### The problem
Where the records below reach the line containing "- Cross-layer settlement", start transcribing, and end with the line containing "Sentiment) — On-chain:**", exactly and with nothing else added.

________

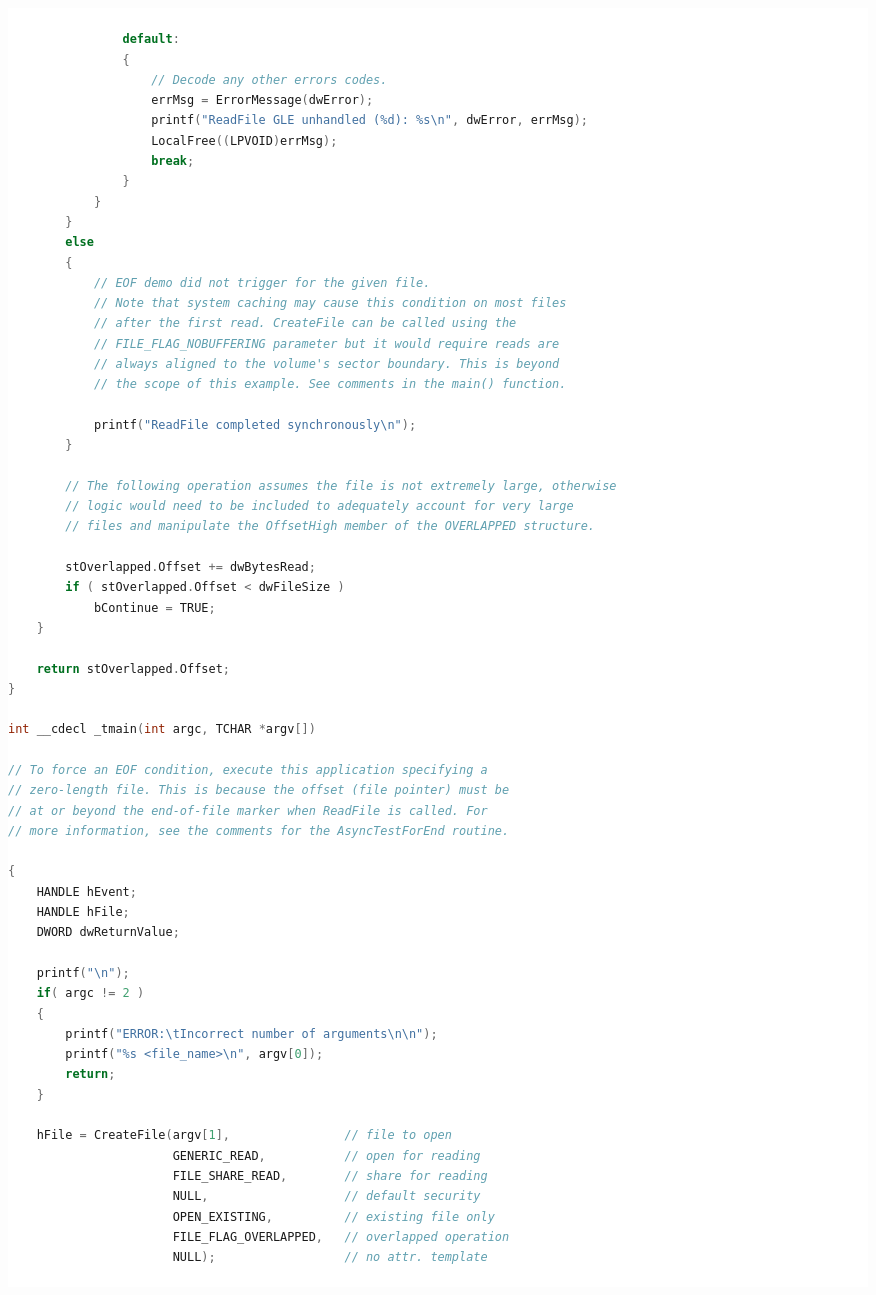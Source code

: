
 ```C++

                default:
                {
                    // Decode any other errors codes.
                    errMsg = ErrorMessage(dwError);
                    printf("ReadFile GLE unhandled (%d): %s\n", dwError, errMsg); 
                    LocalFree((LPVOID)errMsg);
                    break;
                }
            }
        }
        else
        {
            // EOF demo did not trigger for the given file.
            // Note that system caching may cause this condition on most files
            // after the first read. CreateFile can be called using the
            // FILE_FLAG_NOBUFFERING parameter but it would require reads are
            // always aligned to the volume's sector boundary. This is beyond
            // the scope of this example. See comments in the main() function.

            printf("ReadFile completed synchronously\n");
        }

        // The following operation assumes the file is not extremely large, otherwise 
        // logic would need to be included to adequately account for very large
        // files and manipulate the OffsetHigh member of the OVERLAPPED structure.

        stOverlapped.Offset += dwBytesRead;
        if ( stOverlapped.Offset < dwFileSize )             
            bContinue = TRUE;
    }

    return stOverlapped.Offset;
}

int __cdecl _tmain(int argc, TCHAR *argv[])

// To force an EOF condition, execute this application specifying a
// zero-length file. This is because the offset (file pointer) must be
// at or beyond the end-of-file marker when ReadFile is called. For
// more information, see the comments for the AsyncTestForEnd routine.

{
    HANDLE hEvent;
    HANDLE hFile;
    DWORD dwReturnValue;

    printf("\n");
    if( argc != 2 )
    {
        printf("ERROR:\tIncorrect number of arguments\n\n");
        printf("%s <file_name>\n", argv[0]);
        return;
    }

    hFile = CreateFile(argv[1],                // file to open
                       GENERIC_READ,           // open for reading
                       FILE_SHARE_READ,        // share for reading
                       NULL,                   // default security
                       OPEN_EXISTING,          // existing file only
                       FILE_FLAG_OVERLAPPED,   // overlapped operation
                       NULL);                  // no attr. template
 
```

________

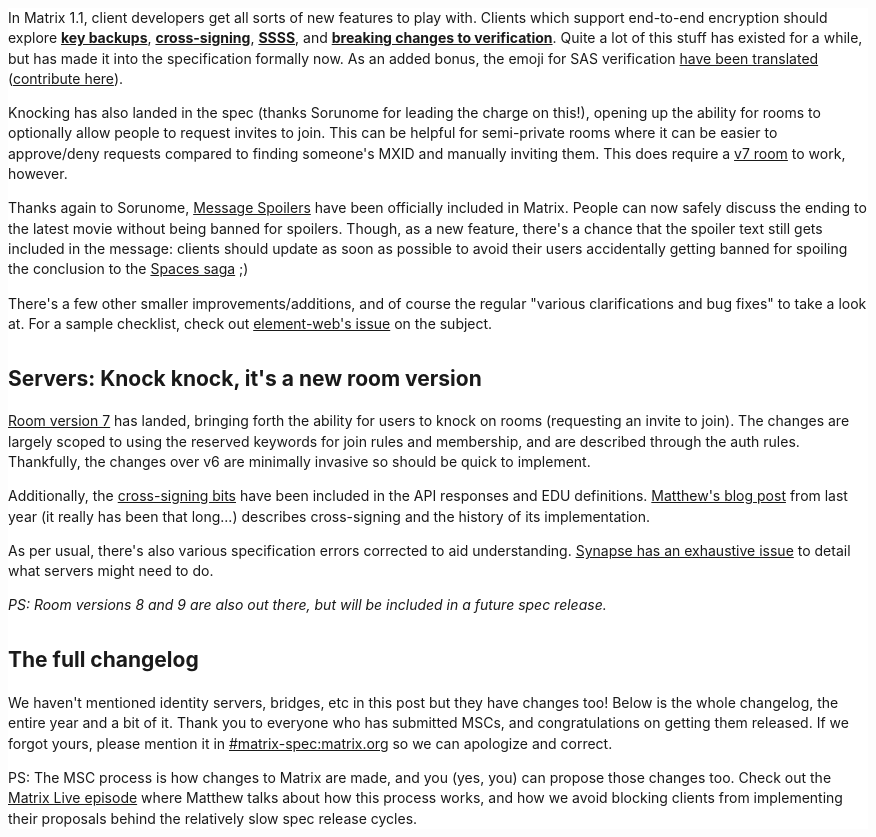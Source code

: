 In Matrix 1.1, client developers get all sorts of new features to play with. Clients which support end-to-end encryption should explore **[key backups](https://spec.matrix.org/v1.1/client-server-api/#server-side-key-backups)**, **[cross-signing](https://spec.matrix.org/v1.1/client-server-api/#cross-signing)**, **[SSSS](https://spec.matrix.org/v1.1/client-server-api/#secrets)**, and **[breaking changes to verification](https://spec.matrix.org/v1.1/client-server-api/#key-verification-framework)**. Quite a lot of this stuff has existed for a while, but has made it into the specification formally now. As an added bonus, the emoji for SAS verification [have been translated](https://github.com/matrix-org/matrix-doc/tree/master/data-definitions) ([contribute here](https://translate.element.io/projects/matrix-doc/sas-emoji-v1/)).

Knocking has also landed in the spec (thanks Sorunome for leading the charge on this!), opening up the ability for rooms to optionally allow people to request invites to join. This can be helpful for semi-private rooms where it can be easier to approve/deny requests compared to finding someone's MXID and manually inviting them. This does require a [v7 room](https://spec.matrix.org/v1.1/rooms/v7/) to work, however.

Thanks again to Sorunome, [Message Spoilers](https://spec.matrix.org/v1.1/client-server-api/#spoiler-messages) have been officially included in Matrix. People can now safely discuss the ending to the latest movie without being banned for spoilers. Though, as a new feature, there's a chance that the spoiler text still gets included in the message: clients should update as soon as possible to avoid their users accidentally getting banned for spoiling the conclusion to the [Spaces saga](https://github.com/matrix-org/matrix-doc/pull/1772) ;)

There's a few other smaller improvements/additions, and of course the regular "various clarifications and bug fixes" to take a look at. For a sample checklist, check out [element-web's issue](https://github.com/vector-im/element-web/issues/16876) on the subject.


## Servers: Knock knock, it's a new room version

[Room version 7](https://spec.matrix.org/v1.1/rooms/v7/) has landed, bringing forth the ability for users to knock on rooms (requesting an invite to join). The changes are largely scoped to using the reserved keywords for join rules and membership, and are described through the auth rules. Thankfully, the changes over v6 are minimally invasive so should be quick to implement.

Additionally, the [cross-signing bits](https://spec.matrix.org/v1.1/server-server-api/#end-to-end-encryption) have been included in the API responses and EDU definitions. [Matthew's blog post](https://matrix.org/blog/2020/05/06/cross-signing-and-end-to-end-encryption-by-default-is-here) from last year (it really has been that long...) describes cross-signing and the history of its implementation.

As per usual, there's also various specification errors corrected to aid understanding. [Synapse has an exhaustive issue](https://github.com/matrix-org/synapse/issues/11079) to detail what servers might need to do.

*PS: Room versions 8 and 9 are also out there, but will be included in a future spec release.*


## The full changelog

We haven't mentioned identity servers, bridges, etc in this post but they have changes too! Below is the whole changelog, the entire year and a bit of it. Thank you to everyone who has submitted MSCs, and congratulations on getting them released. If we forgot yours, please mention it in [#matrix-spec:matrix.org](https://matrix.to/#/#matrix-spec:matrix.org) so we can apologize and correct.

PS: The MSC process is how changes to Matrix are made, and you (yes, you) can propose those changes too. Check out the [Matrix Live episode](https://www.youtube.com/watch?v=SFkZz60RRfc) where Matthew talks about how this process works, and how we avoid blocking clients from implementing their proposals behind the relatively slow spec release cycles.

________

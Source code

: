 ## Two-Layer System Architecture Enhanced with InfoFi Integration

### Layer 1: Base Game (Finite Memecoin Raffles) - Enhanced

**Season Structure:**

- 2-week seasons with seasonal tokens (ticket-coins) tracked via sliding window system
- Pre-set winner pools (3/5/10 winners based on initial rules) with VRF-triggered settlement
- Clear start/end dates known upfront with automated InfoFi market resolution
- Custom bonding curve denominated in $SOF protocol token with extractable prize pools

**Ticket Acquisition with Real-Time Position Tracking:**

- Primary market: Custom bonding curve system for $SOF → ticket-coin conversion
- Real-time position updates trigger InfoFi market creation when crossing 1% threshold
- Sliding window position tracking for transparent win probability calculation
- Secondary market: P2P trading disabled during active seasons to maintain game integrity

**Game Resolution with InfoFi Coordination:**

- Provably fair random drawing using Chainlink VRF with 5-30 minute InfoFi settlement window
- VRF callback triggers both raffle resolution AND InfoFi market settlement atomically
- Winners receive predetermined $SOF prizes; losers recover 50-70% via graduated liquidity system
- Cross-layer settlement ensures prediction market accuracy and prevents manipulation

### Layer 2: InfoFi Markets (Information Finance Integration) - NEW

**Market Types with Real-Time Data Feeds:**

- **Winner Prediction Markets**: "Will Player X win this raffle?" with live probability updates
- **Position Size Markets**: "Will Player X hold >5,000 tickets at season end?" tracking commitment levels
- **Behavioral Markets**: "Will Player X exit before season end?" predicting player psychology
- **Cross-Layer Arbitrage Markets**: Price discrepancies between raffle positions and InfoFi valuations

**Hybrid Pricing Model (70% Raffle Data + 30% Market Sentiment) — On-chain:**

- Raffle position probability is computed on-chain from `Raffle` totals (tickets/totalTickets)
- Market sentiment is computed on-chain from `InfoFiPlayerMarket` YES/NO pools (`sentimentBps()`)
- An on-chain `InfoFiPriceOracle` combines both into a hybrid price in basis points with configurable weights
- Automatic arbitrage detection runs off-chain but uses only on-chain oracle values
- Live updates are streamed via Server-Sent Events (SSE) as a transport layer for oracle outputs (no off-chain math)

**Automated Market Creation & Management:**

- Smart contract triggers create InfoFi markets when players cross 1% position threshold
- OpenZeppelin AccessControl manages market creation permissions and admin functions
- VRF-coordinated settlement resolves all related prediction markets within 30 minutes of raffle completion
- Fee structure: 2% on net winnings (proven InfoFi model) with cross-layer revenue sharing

________

### Problem solution
- Cross-layer settlement ensures prediction market accuracy and prevents manipulation

### Layer 2: InfoFi Markets (Information Finance Integration) - NEW

**Market Types with Real-Time Data Feeds:**

- **Winner Prediction Markets**: "Will Player X win this raffle?" with live probability updates
- **Position Size Markets**: "Will Player X hold >5,000 tickets at season end?" tracking commitment levels
- **Behavioral Markets**: "Will Player X exit before season end?" predicting player psychology
- **Cross-Layer Arbitrage Markets**: Price discrepancies between raffle positions and InfoFi valuations

**Hybrid Pricing Model (70% Raffle Data + 30% Market Sentiment) — On-chain:**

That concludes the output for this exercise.